A* Search (The classic)
Visibility Graphs
Voronoi Diagrams (similar to the above)
Potential Fields
Potential Fields is a fancy way of saying every obstacle or wall has a "repulsive force" while every goal has an "attractive force". The strength of the force is based on the distance from the object and the "severity" of the object. (A pit of lava is much more severe to travel through than a bumpy road) After constructing the force fields the naive algorithm boils down to following the path of least resistance. Better versions can detect local minima and maxima and escape those wells.
Critter
-----\ /-------\
\ / \
\/ \
Local Minima Trap \
\
\
Goal
A* Search
Take a look at the A* pathfinding algorithm. It's essentially the standard approach for stuff like this.
Amit Patel's write up on pathfinding for games has a pretty good introduction to A* as well as popular variants of the algorithm.
You'll find a C# implementation here, and here
Dynamic A*
Let's say the terrain you'll be searching is not known ahead of time, but rather is discovered as the agent explores its environment. If your agent comes across a previously unknown obstacle, you could just update the agent's map of the terrain and then re-run A* to find a new path to the goal that routes around the obstruction.
While a workable solution, rerunning the planning algorithm from scratch every time you find a new obstacle results in a sizable amount of redundant computation. For example, once you're around the obstacle, it might be that the most efficient route to the goal follows the one you were planning on taking before you discovered the obstacle. By just rerunning A*, you'll need to recompute this section of the previous path.
You can avoid this by using Dynamic A* (D*). Since it keeps track of previously computed paths, when the agent finds a new obstacle, the system only needs to compute new routes in the area around the obstacle. After that, it can just reuse existing paths.
I would use a goal-oriented approach. Your question states the goal is than explore the map and avoid obstacles, so that's what we make our goal. But how do we explore the whole map? We explore what is unexplored.
From the outset you have only one unexplored area, the square you are on. The rest of the map is marked as unexplored. You choose an unexplored location, and make it your goal to explore it. But how do you get there? You create a subgoal to explore the location next to it. And how do you do that - explore the square next to that, and so on, until your original goal is broken down into a sequence of explorations, starting from your current square and navigating to the target square.
As you hit obstacles and discover features of the map, some of the subgoals may need to be changed. E.g. when you hit a wall, the subgoal to explore that square has to be scrubbed and you create a new plan to find an alternate route. This is known as backtracking.
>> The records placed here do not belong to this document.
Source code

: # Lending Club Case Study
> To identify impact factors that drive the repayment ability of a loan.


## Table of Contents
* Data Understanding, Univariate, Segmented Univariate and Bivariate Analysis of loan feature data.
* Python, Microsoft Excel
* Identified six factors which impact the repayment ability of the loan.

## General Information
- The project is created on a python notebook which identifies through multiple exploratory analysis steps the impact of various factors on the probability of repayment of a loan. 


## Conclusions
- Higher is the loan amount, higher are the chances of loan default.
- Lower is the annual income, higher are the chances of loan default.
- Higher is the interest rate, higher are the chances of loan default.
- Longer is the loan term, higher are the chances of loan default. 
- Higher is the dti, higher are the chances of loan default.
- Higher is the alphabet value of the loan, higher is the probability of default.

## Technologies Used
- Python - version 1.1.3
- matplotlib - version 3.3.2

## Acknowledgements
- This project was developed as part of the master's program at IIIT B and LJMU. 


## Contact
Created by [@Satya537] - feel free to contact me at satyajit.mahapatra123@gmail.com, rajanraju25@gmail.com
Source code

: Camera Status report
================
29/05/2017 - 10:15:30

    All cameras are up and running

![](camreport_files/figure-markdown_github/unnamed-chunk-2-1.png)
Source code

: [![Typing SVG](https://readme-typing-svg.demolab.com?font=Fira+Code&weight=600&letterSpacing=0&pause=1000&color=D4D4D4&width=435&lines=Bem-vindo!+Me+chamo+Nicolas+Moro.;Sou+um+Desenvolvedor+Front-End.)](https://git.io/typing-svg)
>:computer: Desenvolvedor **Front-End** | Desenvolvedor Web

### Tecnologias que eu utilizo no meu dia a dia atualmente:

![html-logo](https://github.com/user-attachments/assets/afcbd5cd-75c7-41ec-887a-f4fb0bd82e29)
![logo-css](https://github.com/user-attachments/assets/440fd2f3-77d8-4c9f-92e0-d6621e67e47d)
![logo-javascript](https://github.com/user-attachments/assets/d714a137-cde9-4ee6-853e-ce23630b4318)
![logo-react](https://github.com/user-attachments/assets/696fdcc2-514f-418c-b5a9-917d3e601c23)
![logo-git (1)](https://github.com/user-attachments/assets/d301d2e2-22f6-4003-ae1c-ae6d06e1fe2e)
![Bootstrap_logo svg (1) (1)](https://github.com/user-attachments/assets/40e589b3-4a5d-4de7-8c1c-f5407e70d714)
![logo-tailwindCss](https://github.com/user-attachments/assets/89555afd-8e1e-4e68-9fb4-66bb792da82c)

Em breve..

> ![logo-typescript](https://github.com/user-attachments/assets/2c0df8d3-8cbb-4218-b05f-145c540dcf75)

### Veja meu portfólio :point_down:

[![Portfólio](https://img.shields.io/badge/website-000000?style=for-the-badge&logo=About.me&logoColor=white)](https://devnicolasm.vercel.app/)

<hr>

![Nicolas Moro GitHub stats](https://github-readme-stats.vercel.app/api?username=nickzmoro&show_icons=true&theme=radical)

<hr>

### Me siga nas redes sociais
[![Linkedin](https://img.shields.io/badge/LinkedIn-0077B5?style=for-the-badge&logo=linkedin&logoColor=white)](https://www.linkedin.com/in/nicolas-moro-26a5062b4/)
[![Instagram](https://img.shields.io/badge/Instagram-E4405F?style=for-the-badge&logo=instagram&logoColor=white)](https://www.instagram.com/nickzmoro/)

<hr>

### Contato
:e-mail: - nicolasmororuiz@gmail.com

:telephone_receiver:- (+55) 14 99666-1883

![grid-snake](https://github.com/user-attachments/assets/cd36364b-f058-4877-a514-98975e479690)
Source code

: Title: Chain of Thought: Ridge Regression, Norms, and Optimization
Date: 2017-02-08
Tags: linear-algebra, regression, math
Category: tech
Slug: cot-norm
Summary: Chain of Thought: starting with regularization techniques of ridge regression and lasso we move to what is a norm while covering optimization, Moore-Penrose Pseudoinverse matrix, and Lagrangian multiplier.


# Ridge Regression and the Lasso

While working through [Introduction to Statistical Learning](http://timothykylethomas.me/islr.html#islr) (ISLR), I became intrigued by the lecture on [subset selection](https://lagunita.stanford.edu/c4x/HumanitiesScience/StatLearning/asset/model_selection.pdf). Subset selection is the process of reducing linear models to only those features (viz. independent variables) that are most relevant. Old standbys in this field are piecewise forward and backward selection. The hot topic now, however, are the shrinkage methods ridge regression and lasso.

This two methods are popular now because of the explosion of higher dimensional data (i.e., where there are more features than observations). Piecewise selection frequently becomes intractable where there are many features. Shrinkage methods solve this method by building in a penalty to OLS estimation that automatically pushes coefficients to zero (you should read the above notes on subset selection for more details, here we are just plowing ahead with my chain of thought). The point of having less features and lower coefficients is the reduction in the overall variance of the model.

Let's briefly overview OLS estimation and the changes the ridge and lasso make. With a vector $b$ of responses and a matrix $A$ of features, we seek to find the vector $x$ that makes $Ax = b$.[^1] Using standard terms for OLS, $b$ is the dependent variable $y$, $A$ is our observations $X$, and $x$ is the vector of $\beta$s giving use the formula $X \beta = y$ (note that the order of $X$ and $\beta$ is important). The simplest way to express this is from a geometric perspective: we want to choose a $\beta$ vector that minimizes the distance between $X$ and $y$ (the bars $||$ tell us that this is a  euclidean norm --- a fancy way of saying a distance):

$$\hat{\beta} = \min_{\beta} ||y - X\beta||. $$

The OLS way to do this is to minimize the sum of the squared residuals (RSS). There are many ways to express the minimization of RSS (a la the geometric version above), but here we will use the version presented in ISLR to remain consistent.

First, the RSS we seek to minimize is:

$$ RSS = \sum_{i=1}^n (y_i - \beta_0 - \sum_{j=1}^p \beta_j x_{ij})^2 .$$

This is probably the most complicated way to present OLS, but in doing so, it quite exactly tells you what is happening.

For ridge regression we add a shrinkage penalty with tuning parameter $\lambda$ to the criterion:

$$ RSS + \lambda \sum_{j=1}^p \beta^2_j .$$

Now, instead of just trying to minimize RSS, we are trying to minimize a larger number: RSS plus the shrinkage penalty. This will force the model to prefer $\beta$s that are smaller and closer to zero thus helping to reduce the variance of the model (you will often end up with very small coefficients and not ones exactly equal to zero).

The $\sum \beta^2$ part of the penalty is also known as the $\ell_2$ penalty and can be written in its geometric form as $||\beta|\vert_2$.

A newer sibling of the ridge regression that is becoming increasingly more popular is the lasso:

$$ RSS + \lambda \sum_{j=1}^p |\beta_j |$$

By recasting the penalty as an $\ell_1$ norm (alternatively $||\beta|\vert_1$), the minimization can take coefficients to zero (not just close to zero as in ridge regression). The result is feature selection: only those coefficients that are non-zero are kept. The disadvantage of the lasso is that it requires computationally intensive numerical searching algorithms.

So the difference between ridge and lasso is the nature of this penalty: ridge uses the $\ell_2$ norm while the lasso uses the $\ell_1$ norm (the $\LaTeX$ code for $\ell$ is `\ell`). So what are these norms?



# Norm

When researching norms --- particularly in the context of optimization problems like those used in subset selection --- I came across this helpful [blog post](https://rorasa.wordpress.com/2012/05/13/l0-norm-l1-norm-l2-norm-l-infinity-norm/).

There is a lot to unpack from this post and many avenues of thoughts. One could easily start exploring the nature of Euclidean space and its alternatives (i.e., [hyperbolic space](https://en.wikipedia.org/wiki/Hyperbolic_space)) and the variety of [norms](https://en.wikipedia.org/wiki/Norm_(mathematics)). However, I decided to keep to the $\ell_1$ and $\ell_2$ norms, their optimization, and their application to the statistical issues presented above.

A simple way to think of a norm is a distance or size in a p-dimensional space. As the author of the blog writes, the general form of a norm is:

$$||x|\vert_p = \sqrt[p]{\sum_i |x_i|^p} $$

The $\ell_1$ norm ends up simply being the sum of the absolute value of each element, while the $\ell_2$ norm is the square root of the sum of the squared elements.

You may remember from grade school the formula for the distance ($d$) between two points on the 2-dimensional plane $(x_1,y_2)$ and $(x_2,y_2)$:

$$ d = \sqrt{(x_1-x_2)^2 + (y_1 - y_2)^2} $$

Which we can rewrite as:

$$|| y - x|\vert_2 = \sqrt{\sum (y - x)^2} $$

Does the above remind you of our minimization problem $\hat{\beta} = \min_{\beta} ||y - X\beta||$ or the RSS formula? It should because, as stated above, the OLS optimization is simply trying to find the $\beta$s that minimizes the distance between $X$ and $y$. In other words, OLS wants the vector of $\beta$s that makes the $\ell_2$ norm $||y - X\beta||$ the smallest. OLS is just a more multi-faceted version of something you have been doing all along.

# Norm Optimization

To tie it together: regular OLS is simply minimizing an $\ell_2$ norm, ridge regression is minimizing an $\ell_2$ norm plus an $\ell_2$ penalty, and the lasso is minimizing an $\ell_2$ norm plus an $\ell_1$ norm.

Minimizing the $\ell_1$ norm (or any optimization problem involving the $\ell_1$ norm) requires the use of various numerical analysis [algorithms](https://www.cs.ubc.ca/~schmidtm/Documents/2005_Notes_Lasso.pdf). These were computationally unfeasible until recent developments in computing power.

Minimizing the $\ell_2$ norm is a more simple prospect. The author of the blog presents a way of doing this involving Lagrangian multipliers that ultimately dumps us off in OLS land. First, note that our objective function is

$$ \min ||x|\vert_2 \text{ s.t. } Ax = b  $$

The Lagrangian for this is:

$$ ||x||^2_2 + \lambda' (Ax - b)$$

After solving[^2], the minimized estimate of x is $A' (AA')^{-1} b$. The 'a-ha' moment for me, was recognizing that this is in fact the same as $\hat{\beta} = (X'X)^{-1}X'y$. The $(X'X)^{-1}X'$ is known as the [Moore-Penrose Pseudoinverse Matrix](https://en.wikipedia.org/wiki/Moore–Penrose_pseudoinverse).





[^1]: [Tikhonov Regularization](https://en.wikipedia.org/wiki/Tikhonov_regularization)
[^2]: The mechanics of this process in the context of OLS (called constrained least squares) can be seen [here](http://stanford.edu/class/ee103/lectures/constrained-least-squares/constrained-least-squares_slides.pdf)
That's basically it for the high level description. I hope it helps!
I seem to be late at the party. If your critter have a GPS and the full map at hand, the right thing to do is definitely A*, and if the map is small enough a simple BFS would do as well if you don't feel like coding up A* (A* has quite a few corner cases you want to handle right).
However a different question is what if your critter only knows the direction of the goal and can only observe locally what is around it? What if your critter does not know the full map?
In this case you would want to implement the "bug algorithm" for navigation. Link: http://www.cs.cmu.edu/~./motionplanning/lecture/Chap2-Bug-Alg_howie.pdf
It's a cute piece of algorithm that works for all unknown maps, you would have a blast coding it I'm sure.